-- TASK STATEMENT --
Restate each entry below exactly; pictures stay out of the copy.

-- TASK MATERIAL --
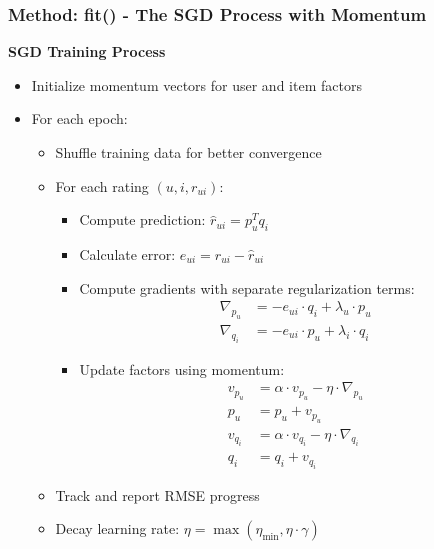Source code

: \documentclass{beamer}
\begin{document}
\begin{frame}
\frametitle{Method: fit() - The SGD Process with Momentum}
    \textbf{SGD Training Process}
    \begin{itemize}
        \item Initialize momentum vectors for user and item factors
        \item For each epoch:
        \begin{itemize}
            \item Shuffle training data for better convergence
            \item For each rating $(u, i, r_{ui})$:
            \begin{itemize}
                \item Compute prediction: $\hat{r}_{ui} = p_u^T q_i$
                \item Calculate error: $e_{ui} = r_{ui} - \hat{r}_{ui}$
                \item Compute gradients with separate regularization terms:
                \begin{align*}
                \nabla_{p_u} &= -e_{ui} \cdot q_i + \lambda_u \cdot p_u \\
                \nabla_{q_i} &= -e_{ui} \cdot p_u + \lambda_i \cdot q_i
                \end{align*}
                \item Update factors using momentum:
                \begin{align*}
                v_{p_u} &= \alpha \cdot v_{p_u} - \eta \cdot \nabla_{p_u} \\
                p_u &= p_u + v_{p_u} \\
                v_{q_i} &= \alpha \cdot v_{q_i} - \eta \cdot \nabla_{q_i} \\
                q_i &= q_i + v_{q_i}
                \end{align*}
            \end{itemize}
            \item Track and report RMSE progress
            \item Decay learning rate: $\eta = \max(\eta_{\min}, \eta \cdot \gamma)$
        \end{itemize}
    \end{itemize}
\end{frame}
\end{document}
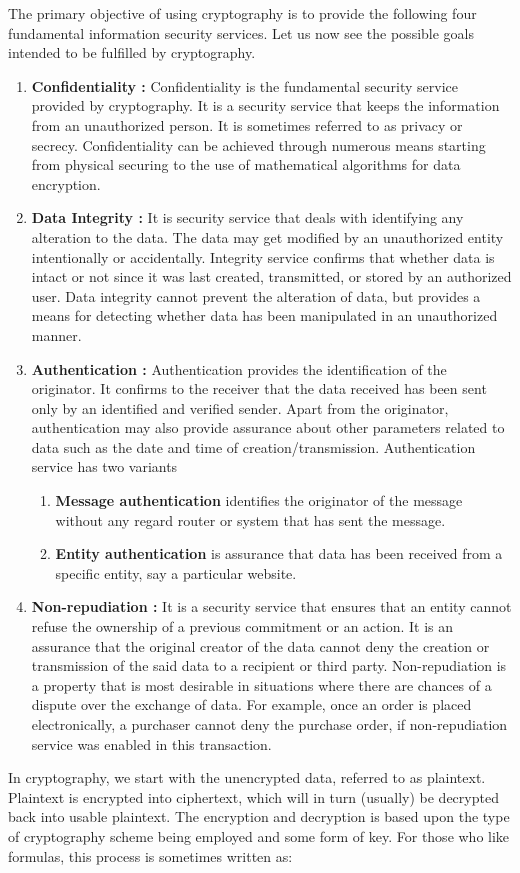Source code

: \documentclass[british]{article}
\begin{document}
The primary objective of using cryptography is to provide the following
four fundamental information security services. Let us now see the
possible goals intended to be fulfilled by cryptography. 
\begin{enumerate}
\item \textbf{Confidentiality : }Confidentiality is the fundamental security
service provided by cryptography. It is a security service that keeps
the information from an unauthorized person. It is sometimes referred
to as privacy or secrecy. Confidentiality can be achieved through
numerous means starting from physical securing to the use of mathematical
algorithms for data encryption. 
\item \textbf{Data Integrity :} It is security service that deals with identifying
any alteration to the data. The data may get modified by an unauthorized
entity intentionally or accidentally. Integrity service confirms that
whether data is intact or not since it was last created, transmitted,
or stored by an authorized user. Data integrity cannot prevent the
alteration of data, but provides a means for detecting whether data
has been manipulated in an unauthorized manner. 
\item \textbf{Authentication : }Authentication provides the identification
of the originator. It confirms to the receiver that the data received
has been sent only by an identified and verified sender. Apart from
the originator, authentication may also provide assurance about other
parameters related to data such as the date and time of creation/transmission.
Authentication service has two variants \textminus{} 
\begin{enumerate}
\item \textbf{Message authentication} identifies the originator of the message
without any regard router or system that has sent the message. 
\item \textbf{Entity authentication} is assurance that data has been received
from a specific entity, say a particular website. 
\end{enumerate}
\item \textbf{Non-repudiation : }It is a security service that ensures that
an entity cannot refuse the ownership of a previous commitment or
an action. It is an assurance that the original creator of the data
cannot deny the creation or transmission of the said data to a recipient
or third party. Non-repudiation is a property that is most desirable
in situations where there are chances of a dispute over the exchange
of data. For example, once an order is placed electronically, a purchaser
cannot deny the purchase order, if non-repudiation service was enabled
in this transaction. 
\end{enumerate}
In cryptography, we start with the unencrypted data, referred to as
plaintext. Plaintext is encrypted into ciphertext, which will in turn
(usually) be decrypted back into usable plaintext. The encryption
and decryption is based upon the type of cryptography scheme being
employed and some form of key. For those who like formulas, this process
is sometimes written as:
\end{document}
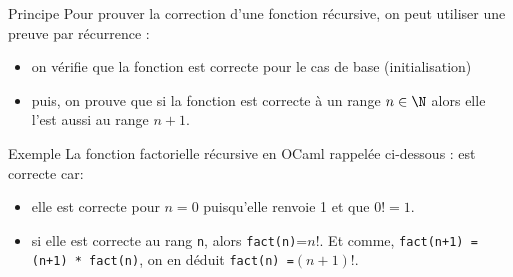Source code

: \documentclass[10pt]{beamer}
\begin{document}
\begin{frame}[fragile]{\Ctitle}{\stitle}
	\begin{block}{Principe}
		Pour prouver la correction d'une fonction récursive, on peut utiliser une preuve par récurrence :
		\begin{itemize}
		\item<2-> on vérifie que la fonction est correcte pour le cas de base (initialisation)
		\item<3-> puis, on prouve que si la fonction est correcte à un range $n \in \N$ alors elle l'est aussi au range $n+1$.
		\end{itemize}
	\end{block}
	{
		\begin{exampleblock}{Exemple}
			La fonction factorielle récursive en OCaml rappelée ci-dessous :
			est correcte car:
			\begin{itemize}
			\item<5-> elle est correcte pour $n=0$ puisqu'elle renvoie 1 et que $0!=1$.
			\item<6-> si elle est correcte au rang {\tt n}, alors {\tt fact(n)}=$n!$. Et comme, {\tt fact(n+1) = (n+1) * fact(n)}, on en déduit {\tt fact(n) =}$(n+1)!$.
		\end{itemize}
		\end{exampleblock}
	}
\end{frame}
\end{document}
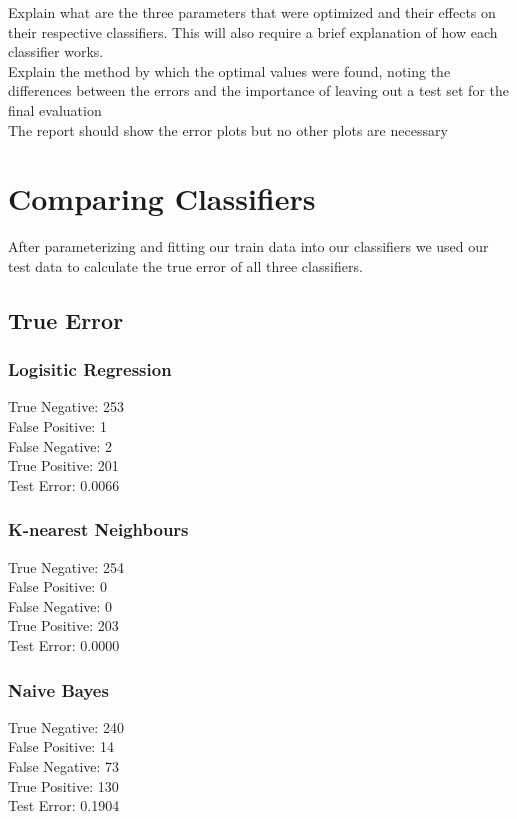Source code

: \documentclass[a4paper]{article}
\newcommand\tab[1][1cm]{\hspace*{#1}}
\begin{document}
Explain what are the three parameters that were optimized and their
effects on their respective classifiers. This will also require a
brief explanation of how each classifier works.\\
Explain the method by which the optimal values were found, noting
the differences between the errors and the importance of leaving out
a test set for the final evaluation\\
The report should show the error plots but no other plots are necessary\\

\section{Comparing Classifiers}

After parameterizing and fitting our train data into our classifiers we used our test data to calculate the true error of all
three classifiers.

\subsection{True Error}

\subsubsection{Logisitic Regression}
	\tab True Negative: 253\\
        	\tab False Positive: 1\\
        	\tab False Negative: 2\\
        	\tab True Positive: 201\\
        	\tab Test Error: 0.0066

\subsubsection{K-nearest Neighbours}
	\tab True Negative: 254\\
        	\tab False Positive: 0\\
        	\tab False Negative: 0\\
        	\tab True Positive: 203\\
        	\tab Test Error: 0.0000

\subsubsection{Naive Bayes}
	\tab True Negative: 240\\
        	\tab False Positive: 14\\
        	\tab False Negative: 73\\
        	\tab True Positive: 130\\
        	\tab Test Error: 0.1904
\end{document}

-- SOLUTION TO THE PROBLEM --
Source code

: \documentclass{beamer}
\begin{document}
\begin{frame}
\frametitle{Method: fit() - The SGD Process with Momentum}
    \textbf{SGD Training Process}
    \begin{itemize}
        \item Initialize momentum vectors for user and item factors
        \item For each epoch:
        \begin{itemize}
            \item Shuffle training data for better convergence
            \item For each rating $(u, i, r_{ui})$:
            \begin{itemize}
                \item Compute prediction: $\hat{r}_{ui} = p_u^T q_i$
                \item Calculate error: $e_{ui} = r_{ui} - \hat{r}_{ui}$
                \item Compute gradients with separate regularization terms:
                \begin{align*}
                \nabla_{p_u} &= -e_{ui} \cdot q_i + \lambda_u \cdot p_u \\
                \nabla_{q_i} &= -e_{ui} \cdot p_u + \lambda_i \cdot q_i
                \end{align*}
                \item Update factors using momentum:
                \begin{align*}
                v_{p_u} &= \alpha \cdot v_{p_u} - \eta \cdot \nabla_{p_u} \\
                p_u &= p_u + v_{p_u} \\
                v_{q_i} &= \alpha \cdot v_{q_i} - \eta \cdot \nabla_{q_i} \\
                q_i &= q_i + v_{q_i}
                \end{align*}
            \end{itemize}
            \item Track and report RMSE progress
            \item Decay learning rate: $\eta = \max(\eta_{\min}, \eta \cdot \gamma)$
        \end{itemize}
    \end{itemize}
\end{frame}
\end{document}
Source code

: \documentclass[british]{article}
\begin{document}
The primary objective of using cryptography is to provide the following
four fundamental information security services. Let us now see the
possible goals intended to be fulfilled by cryptography. 
\begin{enumerate}
\item \textbf{Confidentiality : }Confidentiality is the fundamental security
service provided by cryptography. It is a security service that keeps
the information from an unauthorized person. It is sometimes referred
to as privacy or secrecy. Confidentiality can be achieved through
numerous means starting from physical securing to the use of mathematical
algorithms for data encryption. 
\item \textbf{Data Integrity :} It is security service that deals with identifying
any alteration to the data. The data may get modified by an unauthorized
entity intentionally or accidentally. Integrity service confirms that
whether data is intact or not since it was last created, transmitted,
or stored by an authorized user. Data integrity cannot prevent the
alteration of data, but provides a means for detecting whether data
has been manipulated in an unauthorized manner. 
\item \textbf{Authentication : }Authentication provides the identification
of the originator. It confirms to the receiver that the data received
has been sent only by an identified and verified sender. Apart from
the originator, authentication may also provide assurance about other
parameters related to data such as the date and time of creation/transmission.
Authentication service has two variants \textminus{} 
\begin{enumerate}
\item \textbf{Message authentication} identifies the originator of the message
without any regard router or system that has sent the message. 
\item \textbf{Entity authentication} is assurance that data has been received
from a specific entity, say a particular website. 
\end{enumerate}
\item \textbf{Non-repudiation : }It is a security service that ensures that
an entity cannot refuse the ownership of a previous commitment or
an action. It is an assurance that the original creator of the data
cannot deny the creation or transmission of the said data to a recipient
or third party. Non-repudiation is a property that is most desirable
in situations where there are chances of a dispute over the exchange
of data. For example, once an order is placed electronically, a purchaser
cannot deny the purchase order, if non-repudiation service was enabled
in this transaction. 
\end{enumerate}
In cryptography, we start with the unencrypted data, referred to as
plaintext. Plaintext is encrypted into ciphertext, which will in turn
(usually) be decrypted back into usable plaintext. The encryption
and decryption is based upon the type of cryptography scheme being
employed and some form of key. For those who like formulas, this process
is sometimes written as:
\end{document}
Source code

: \documentclass[10pt]{beamer}
\begin{document}
\begin{frame}[fragile]{\Ctitle}{\stitle}
	\begin{block}{Principe}
		Pour prouver la correction d'une fonction récursive, on peut utiliser une preuve par récurrence :
		\begin{itemize}
		\item<2-> on vérifie que la fonction est correcte pour le cas de base (initialisation)
		\item<3-> puis, on prouve que si la fonction est correcte à un range $n \in \N$ alors elle l'est aussi au range $n+1$.
		\end{itemize}
	\end{block}
	{
		\begin{exampleblock}{Exemple}
			La fonction factorielle récursive en OCaml rappelée ci-dessous :
			est correcte car:
			\begin{itemize}
			\item<5-> elle est correcte pour $n=0$ puisqu'elle renvoie 1 et que $0!=1$.
			\item<6-> si elle est correcte au rang {\tt n}, alors {\tt fact(n)}=$n!$. Et comme, {\tt fact(n+1) = (n+1) * fact(n)}, on en déduit {\tt fact(n) =}$(n+1)!$.
		\end{itemize}
		\end{exampleblock}
	}
\end{frame}
\end{document}
Source code

: \documentclass[a4paper]{article}
\newcommand\tab[1][1cm]{\hspace*{#1}}
\begin{document}
Explain what are the three parameters that were optimized and their
effects on their respective classifiers. This will also require a
brief explanation of how each classifier works.\\
Explain the method by which the optimal values were found, noting
the differences between the errors and the importance of leaving out
a test set for the final evaluation\\
The report should show the error plots but no other plots are necessary\\

\section{Comparing Classifiers}

After parameterizing and fitting our train data into our classifiers we used our test data to calculate the true error of all
three classifiers.

\subsection{True Error}

\subsubsection{Logisitic Regression}
	\tab True Negative: 253\\
        	\tab False Positive: 1\\
        	\tab False Negative: 2\\
        	\tab True Positive: 201\\
        	\tab Test Error: 0.0066

\subsubsection{K-nearest Neighbours}
	\tab True Negative: 254\\
        	\tab False Positive: 0\\
        	\tab False Negative: 0\\
        	\tab True Positive: 203\\
        	\tab Test Error: 0.0000

\subsubsection{Naive Bayes}
	\tab True Negative: 240\\
        	\tab False Positive: 14\\
        	\tab False Negative: 73\\
        	\tab True Positive: 130\\
        	\tab Test Error: 0.1904
\end{document}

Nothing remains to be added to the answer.